Shoppers spent 511.9 billion yuan ($80.39 billion) online in the first six months of the year, 46.6 percent more than in the same period a year earlier, according to a report by the China e-Business Research Center, a market analysis company based in Hangzhou, Zhejiang province.
Experts said e-commerce companies will continue to offer low prices to attract customers in the second half of the year.
In July, Tmall.com, which arranges sales between businesses and consumers, said it would provide 1 billion yuan in subsidies to sellers and buyers in the last six months of 2012, the third such subsidy it has announced in three months.
That offer came on the heels of various steps e-commerce companies took from April to June to offer prices that are lower than their competitors'. Some companies, such as Beijing Jingdong Century Trading Co Ltd, offered shoppers large discounts.
"E-commerce companies can gain a bigger market share by initiating price wars," said Mo Daiqing, an e-commerce analyst with the China e-Business Research Center.
"And it's also a way to attract potential investors and retain users."
Wu Sheng, senior vice-president of Beijing Jingdong Century Trading Co Ltd, which runs the e-commerce site 360buy.com, said the company plans to maintain its policy of offering low prices in the second half of the year.
"I don't think having a price war is really a central part of e-commerce," he said. "It's just a response to the fact that most online shoppers are very aware of prices."
China was home to 214 million online shoppers by the end of June, up 23.7 percent year-on-year, the report said. It predicted the number will increase to 273 million by the end of the year.
Mo meanwhile said attempts to keep prices low could eventually harm the e-commerce business.
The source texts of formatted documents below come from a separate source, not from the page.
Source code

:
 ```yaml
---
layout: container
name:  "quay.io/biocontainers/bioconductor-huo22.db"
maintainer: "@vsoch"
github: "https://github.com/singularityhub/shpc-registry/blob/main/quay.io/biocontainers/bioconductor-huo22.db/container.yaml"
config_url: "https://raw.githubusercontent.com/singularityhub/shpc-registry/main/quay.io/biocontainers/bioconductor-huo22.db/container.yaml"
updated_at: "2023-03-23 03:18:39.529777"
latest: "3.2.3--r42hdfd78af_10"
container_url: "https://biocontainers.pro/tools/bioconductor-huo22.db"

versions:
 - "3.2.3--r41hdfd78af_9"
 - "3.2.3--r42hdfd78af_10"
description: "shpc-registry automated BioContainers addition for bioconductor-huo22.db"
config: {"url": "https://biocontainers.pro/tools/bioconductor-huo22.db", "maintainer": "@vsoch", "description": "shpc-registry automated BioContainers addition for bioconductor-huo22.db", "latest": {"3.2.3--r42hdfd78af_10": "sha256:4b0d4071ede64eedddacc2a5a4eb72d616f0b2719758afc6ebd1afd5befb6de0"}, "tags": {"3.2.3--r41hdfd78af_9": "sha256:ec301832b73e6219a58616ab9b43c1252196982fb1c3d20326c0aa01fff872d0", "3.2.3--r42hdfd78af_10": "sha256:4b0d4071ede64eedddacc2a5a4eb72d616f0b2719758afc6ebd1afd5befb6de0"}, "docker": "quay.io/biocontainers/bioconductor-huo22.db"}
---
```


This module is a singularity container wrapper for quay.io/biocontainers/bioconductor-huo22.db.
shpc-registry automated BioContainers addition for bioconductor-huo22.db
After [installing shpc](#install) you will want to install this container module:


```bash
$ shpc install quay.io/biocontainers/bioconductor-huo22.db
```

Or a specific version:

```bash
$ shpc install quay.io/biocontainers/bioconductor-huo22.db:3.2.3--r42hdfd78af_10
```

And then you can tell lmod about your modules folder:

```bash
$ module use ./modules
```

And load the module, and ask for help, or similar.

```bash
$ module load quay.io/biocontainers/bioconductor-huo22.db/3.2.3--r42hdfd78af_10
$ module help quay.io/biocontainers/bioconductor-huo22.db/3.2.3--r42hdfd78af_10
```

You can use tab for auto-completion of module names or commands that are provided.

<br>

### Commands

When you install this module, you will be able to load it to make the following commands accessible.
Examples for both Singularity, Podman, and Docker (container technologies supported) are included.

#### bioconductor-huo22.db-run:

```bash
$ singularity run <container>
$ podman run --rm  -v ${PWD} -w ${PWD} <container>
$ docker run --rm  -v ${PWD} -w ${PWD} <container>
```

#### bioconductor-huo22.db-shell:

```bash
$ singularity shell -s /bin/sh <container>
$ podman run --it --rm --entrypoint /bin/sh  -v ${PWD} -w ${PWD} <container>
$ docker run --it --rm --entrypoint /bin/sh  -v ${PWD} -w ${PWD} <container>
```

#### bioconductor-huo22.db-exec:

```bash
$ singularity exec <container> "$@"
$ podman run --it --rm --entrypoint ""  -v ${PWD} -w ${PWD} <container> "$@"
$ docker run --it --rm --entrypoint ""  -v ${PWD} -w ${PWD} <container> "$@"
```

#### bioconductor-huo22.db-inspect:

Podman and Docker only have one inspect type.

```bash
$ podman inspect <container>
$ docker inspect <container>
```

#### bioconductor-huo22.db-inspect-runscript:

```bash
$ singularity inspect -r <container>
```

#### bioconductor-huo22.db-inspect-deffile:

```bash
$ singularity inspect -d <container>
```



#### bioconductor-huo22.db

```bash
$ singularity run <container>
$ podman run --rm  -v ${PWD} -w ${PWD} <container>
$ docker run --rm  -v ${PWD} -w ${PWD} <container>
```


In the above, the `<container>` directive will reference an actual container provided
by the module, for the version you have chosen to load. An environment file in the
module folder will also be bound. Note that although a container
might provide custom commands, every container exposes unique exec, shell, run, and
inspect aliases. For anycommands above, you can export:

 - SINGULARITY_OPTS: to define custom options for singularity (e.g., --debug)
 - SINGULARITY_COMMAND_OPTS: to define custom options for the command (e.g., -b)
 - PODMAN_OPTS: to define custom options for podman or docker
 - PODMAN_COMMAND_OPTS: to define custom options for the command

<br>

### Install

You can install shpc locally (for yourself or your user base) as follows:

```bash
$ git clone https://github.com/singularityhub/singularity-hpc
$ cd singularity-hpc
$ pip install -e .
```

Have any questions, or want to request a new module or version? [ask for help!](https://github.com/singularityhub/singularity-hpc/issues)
While that practice helps attract shoppers, it also places a strain on companies' capital reserves.
Jingdong, for example, reported a net loss of more than 1 billion yuan last year, double the amount of the year before.
Even so, it had the second largest share of the Chinese online market for goods and services sold from businesses to customers — enjoying 20.5 percent of the pie. Tmall, the largest such company in China measured by sales, had a 47.6 percent share, the report said.
In the business of arranging sales among customers in China, Taobao.com remained a dominant force, having a 94.5 percent share of that market during the same period.